Abstract

We previously have shown the feasibility of duodenum sparing using a biodegradable hydrogel spacer in pancreatic cancer radiation therapy. In this study, we propose an overlap volume histogram (OVH) prediction model to select patients who might benefit from hydrogel placement and to predict the hydrogel spacing required to achieve clinical constraints. OVH metrics for the duodenum were collected from the stereotactic body radiation therapy plans of 232 patients with unresectable pancreatic cancer (33Gy in 5 fractions). OVH metrics L9cc and L3cc were defined as the tumor volume expansion distance at which 9cm3 and 3cm3 volumes of the duodenum overlap with tumor. D9cc and D3cc of the duodenum were defined as the dose-volume histogram dose to 9cm3 and 3cm3, respectively, of the duodenum. Prediction models were established by linear regression between Lx and Dx, where x=3cm3 and 9cm3. OVH thresholds were obtained for predicting the target spacer thickness. The accuracy of the prediction model was then evaluated using treatment plans on pre-and post-hydrogel injection computed tomography scans from 2 cadaver specimens and 6 patients with previously treated locally advanced pancreatic cancer with simulated spacer. Linear regression analysis showed a significant correlation between Lx and Dx (r2=0.51 and 0.51 for L3cc-D3cc and L9cc-D9cc, respectively; both P<.01). The OVH thresholds were Lˆ3cc=7mm and Lˆ9cc=13mm. The observed planning doses D3cc and D9cc of duodenum from pre-and post-hydrogel injection computed tomography scans of cadaver specimens and clinical patients with simulated spacer using predicted target spacer thickness were within the OVH model prediction range. Our model may predict which patients require placement of a hydrogel spacer before stereotactic body radiation therapy to meet predefined dose constraints. Furthermore, by predicting the required target hydrogel thickness, the spacer injection can be better guided to improve efficacy.

Highlights

  • Pancreatic cancer is the third most common cause of cancer-related death and remains the most devastating cancer, with a 5-year relative survival rate of merely 8% in the United States [1]

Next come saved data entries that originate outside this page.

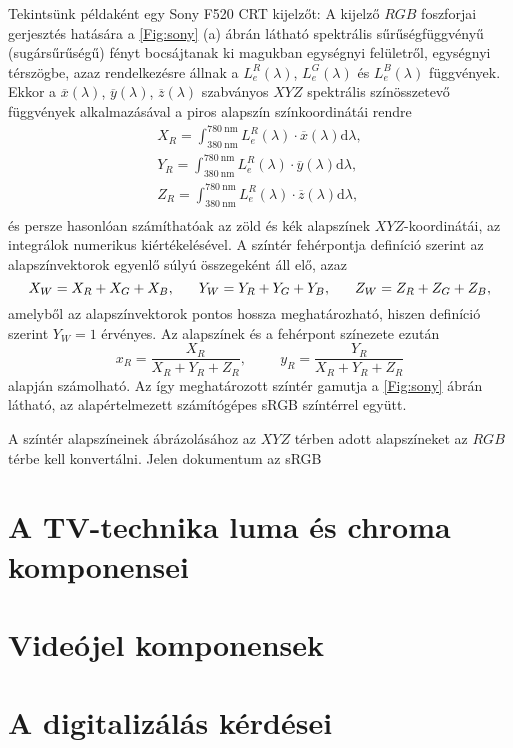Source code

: Tekintsünk példaként egy Sony F520 CRT kijelzőt: 
A kijelző $RGB$ foszforjai gerjesztés hatására a \ref{Fig:sony} (a) ábrán látható spektrális sűrűségfüggvényű (sugársűrűségű) fényt bocsájtanak ki magukban egységnyi felületről, egységnyi térszögbe, azaz rendelkezésre állnak a $L_{e}^R(\lambda)$, $L_{e}^G(\lambda)$ és $L_{e}^B(\lambda)$ függvények.
Ekkor a $\overline{x}(\lambda)$, $\overline{y}(\lambda)$, $\overline{z}(\lambda)$ szabványos $XYZ$ spektrális színösszetevő függvények alkalmazásával a piros alapszín színkoordinátái rendre
\begin{eqnarray}
X_R = \int_{380~\mathrm{nm}}^{780~\mathrm{nm}} L_{e}^R(\lambda) \cdot \overline{x}(\lambda) \mathrm{d} \lambda, \\
Y_R = \int_{380~\mathrm{nm}}^{780~\mathrm{nm}} L_{e}^R(\lambda) \cdot \overline{y}(\lambda) \mathrm{d} \lambda, \\
Z_R = \int_{380~\mathrm{nm}}^{780~\mathrm{nm}} L_{e}^R(\lambda) \cdot \overline{z}(\lambda) \mathrm{d} \lambda, \\
\end{eqnarray}
és persze hasonlóan számíthatóak az zöld és kék alapszínek $XYZ$-koordinátái, az integrálok numerikus kiértékelésével.
A színtér fehérpontja definíció szerint az alapszínvektorok egyenlő súlyú összegeként áll elő, azaz
\begin{equation}
X_W = X_R + X_G + X_B, \hspace{6mm} Y_W = Y_R + Y_G + Y_B, \hspace{6mm} Z_W = Z_R + Z_G+ Z_B,
\end{equation}
amelyből az alapszínvektorok pontos hossza meghatározható, hiszen definíció szerint $Y_W = 1$ érvényes.
Az alapszínek és a fehérpont színezete ezután
\begin{equation}
x_R = \frac{X_R}{X_R + Y_R + Z_R}, \hspace{1cm} y_R = \frac{Y_R}{X_R + Y_R + Z_R}
\end{equation}
alapján számolható.
Az így meghatározott színtér gamutja a \ref{Fig:sony} ábrán látható, az alapértelmezett számítógépes sRGB színtérrel együtt.

A színtér alapszíneinek ábrázolásához az $XYZ$ térben adott alapszíneket az $RGB$ térbe kell konvertálni.
Jelen dokumentum az sRGB 

\section{A TV-technika luma és chroma komponensei}

\section{Videójel komponensek}

\section{A digitalizálás kérdései}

  • We propose an overlap volume histogram (OVH) prediction model and workflow to guide the selection of patients with borderline resectable or locally advanced pancreatic cancer (BR/LAPC) without duodenal invasion who may benefit from placement of a hydrogel spacer to achieve predetermined clinical dose constraints

  • For patients flagged by the model for whom spacer placement would be recommended to achieve a clinically acceptable plan, the prediction model can be used to predict a minimum target spacer thickness needed to separate the duodenum from the planning target volume (PTV) in the head of the pancreas (HOP)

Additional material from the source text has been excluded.